From its earliest flights in 1926, carrying mail and occasionally a solo passenger to Chicago, to its acquisition by Delta in 2010, Northwest Airlines soared to the heights of technological achievement and business innovation—and sunk to the depths of employee discord, passenger dissatisfaction, and financial bankruptcy. Its story, rich in singular successes and failures, also has the sweep of the history of American business in the twentieth century. Non-Stop: A Turbulent History of Northwest Airlines captures both the broad context and the intriguing details as it weaves together the accounts of individuals who gave the airline its unique character: from founder Lewis Brittin and pioneering female executive “Rosie” Stein to the CEOs who saw the company through its glory days and its final tumultuous decade.

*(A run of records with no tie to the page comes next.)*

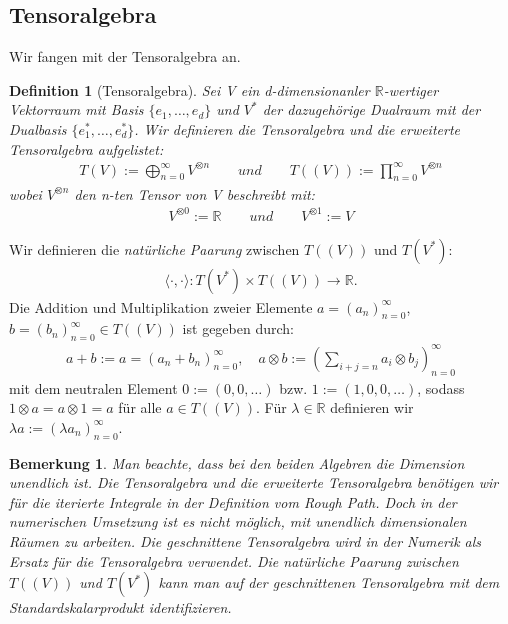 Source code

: \documentclass[12pt,titlepage,headsepline]{article}
\newtheorem{definition}{Definition}[section]
\newtheorem*{bemerkung*}{Bemerkung}
\begin{document}
      \subsection{Tensoralgebra}
      Wir fangen mit der Tensoralgebra an.
      \begin{definition}[Tensoralgebra]
        Sei V ein d-dimensionanler $\mathbb{R}$-wertiger Vektorraum mit Basis $\{e_1,\ldots,e_d\}$ und $V^*$ der dazugehörige Dualraum mit der Dualbasis $\{e^*_1,\ldots,e^*_d\}$. Wir definieren \textit{die Tensoralgebra} und \textit{die erweiterte Tensoralgebra} aufgelistet:
        \begin{align*}
          T(V):=\bigoplus^{\infty}_{n=0}V^{\otimes n}
          \qquad und \qquad
          T((V)):=\prod^{\infty}_{n=0}V^{\otimes n}
        \end{align*}
        wobei $V^{\otimes n}$ den n-ten Tensor von V beschreibt mit:
        \begin{align*}
          V^{\otimes 0} := \mathbb{R}
          \qquad und \qquad
          V^{\otimes 1} := V
        \end{align*}
      \end{definition}
      Wir definieren die \textit{natürliche Paarung} zwischen $T((V))$ und $T(V^*)$:
      \begin{align*}
        \langle \cdot,\cdot \rangle : T(V^*) \times T((V)) \rightarrow \mathbb{R}.
      \end{align*}
      Die Addition und Multiplikation zweier Elemente $a=(a_n)^{\infty}_{n=0}$, $b=(b_n)^{\infty}_{n=0} \in T((V))$ ist gegeben durch:
      \begin{align*}
        a + b := a=(a_n+b_n)^{\infty}_{n=0}, \quad
        a \otimes b := (\sum_{i+j=n}a_i \otimes b_j)^{\infty}_{n=0}
      \end{align*}
      mit dem neutralen Element $0:=(0,0,\ldots)$ bzw. $1:=(1,0,0,\ldots)$, sodass $1 \otimes a = a \otimes 1 = a$ für alle $a \in T((V))$.
      Für $\lambda \in \mathbb{R}$ definieren wir $\lambda a :=(\lambda a_n)^{\infty}_{n=0}$.

      \begin{bemerkung*}
        \textup{
        Man beachte, dass bei den beiden Algebren die Dimension unendlich ist. Die Tensoralgebra und die erweiterte Tensoralgebra benötigen wir für die iterierte Integrale in der Definition vom Rough Path. Doch in der numerischen Umsetzung ist es nicht möglich, mit unendlich dimensionalen Räumen zu arbeiten. Die geschnittene Tensoralgebra wird in der Numerik als Ersatz für die Tensoralgebra verwendet. Die natürliche Paarung zwischen $T((V))$ und $T(V^*)$ kann man auf der geschnittenen Tensoralgebra mit dem Standardskalarprodukt identifizieren.
        }
      \end{bemerkung*}
\end{document}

What was it like to pilot a crippled airliner, to be in the vanguard of the new profession of stewardess, to ride in the cabin of a luxurious Stratocruiser for the first time? These are the experiences that come alive as Jack El-Hai follows Northwest from its humble beginnings to its triumph as the envy of the airline industry and then ultimately to its decline into what aggrieved passengers and employees called “Northworst.”
Non-Stop hits the airline’s high points (such as its contributions during World War II and the Korean War) and the low—D. B. Cooper’s parachute getaway from a Northwest airliner in 1971 and a terrorist’s disruption of the airline’s last year. Touching on everything from airline food and advertising to smoking regulations and labor relations, the story of Northwest Airlines encapsulates the profound changes to business, travel, and culture that marked the twentieth century.